(TO DO) Please restate the data below word for word, omitting all images.

(RECORDS FOR THIS EXERCISE)
========================================

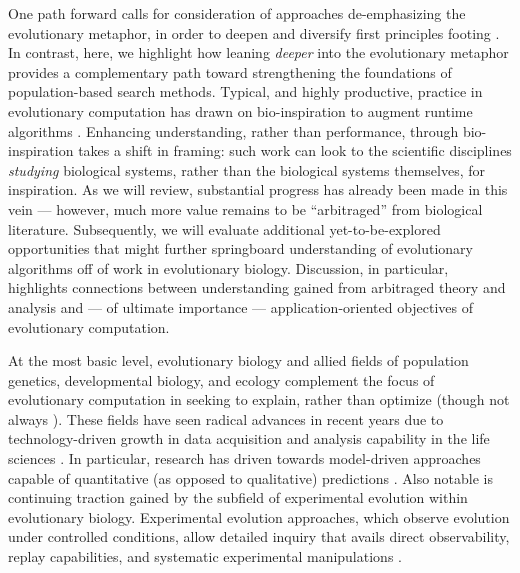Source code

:One path forward calls for consideration of approaches de-emphasizing the evolutionary metaphor, in order to deepen and diversify first principles footing \citep{moore2023evolution}.
In contrast, here, we highlight how leaning \textit{deeper} into the evolutionary metaphor provides a complementary path toward strengthening the foundations of population-based search methods.
Typical, and highly productive, practice in evolutionary computation has drawn on bio-inspiration to augment runtime algorithms \citep{banzhaf2006artificial,kumar2003biologically}.
Enhancing understanding, rather than performance, through bio-inspiration takes a shift in framing: such work can look to the scientific disciplines \textit{studying} biological systems, rather than the biological systems themselves, for inspiration.
As we will review, substantial progress has already been made in this vein --- however, much more value remains to be ``arbitraged'' from biological literature.
Subsequently, we will evaluate additional yet-to-be-explored opportunities that might further springboard understanding of evolutionary algorithms off of work in evolutionary biology.
Discussion, in particular, highlights connections between understanding gained from arbitraged theory and analysis and --- of ultimate importance --- application-oriented objectives of evolutionary computation.

At the most basic level, evolutionary biology and allied fields of population genetics, developmental biology, and ecology complement the focus of evolutionary computation in seeking to explain, rather than optimize (though not always \citep{cobb2013directed,carroll2014applying}).
These fields have seen radical advances in recent years due to technology-driven growth in data acquisition and analysis capability in the life sciences \citep{TODO}.
In particular, research has driven towards model-driven approaches capable of quantitative (as opposed to qualitative) predictions \citep{TODO}.
Also notable is continuing traction gained by the subfield of experimental evolution within evolutionary biology.
Experimental evolution approaches, which observe evolution under controlled conditions, allow detailed inquiry that avails direct observability, replay capabilities, and systematic experimental manipulations \citep{kawecki2012experimental}.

========================================

(OUTPUT FOR THIS EXERCISE)
Source code

:One path forward calls for consideration of approaches de-emphasizing the evolutionary metaphor, in order to deepen and diversify first principles footing \citep{moore2023evolution}.
In contrast, here, we highlight how leaning \textit{deeper} into the evolutionary metaphor provides a complementary path toward strengthening the foundations of population-based search methods.
Typical, and highly productive, practice in evolutionary computation has drawn on bio-inspiration to augment runtime algorithms \citep{banzhaf2006artificial,kumar2003biologically}.
Enhancing understanding, rather than performance, through bio-inspiration takes a shift in framing: such work can look to the scientific disciplines \textit{studying} biological systems, rather than the biological systems themselves, for inspiration.
As we will review, substantial progress has already been made in this vein --- however, much more value remains to be ``arbitraged'' from biological literature.
Subsequently, we will evaluate additional yet-to-be-explored opportunities that might further springboard understanding of evolutionary algorithms off of work in evolutionary biology.
Discussion, in particular, highlights connections between understanding gained from arbitraged theory and analysis and --- of ultimate importance --- application-oriented objectives of evolutionary computation.

At the most basic level, evolutionary biology and allied fields of population genetics, developmental biology, and ecology complement the focus of evolutionary computation in seeking to explain, rather than optimize (though not always \citep{cobb2013directed,carroll2014applying}).
These fields have seen radical advances in recent years due to technology-driven growth in data acquisition and analysis capability in the life sciences \citep{TODO}.
In particular, research has driven towards model-driven approaches capable of quantitative (as opposed to qualitative) predictions \citep{TODO}.
Also notable is continuing traction gained by the subfield of experimental evolution within evolutionary biology.
Experimental evolution approaches, which observe evolution under controlled conditions, allow detailed inquiry that avails direct observability, replay capabilities, and systematic experimental manipulations \citep{kawecki2012experimental}.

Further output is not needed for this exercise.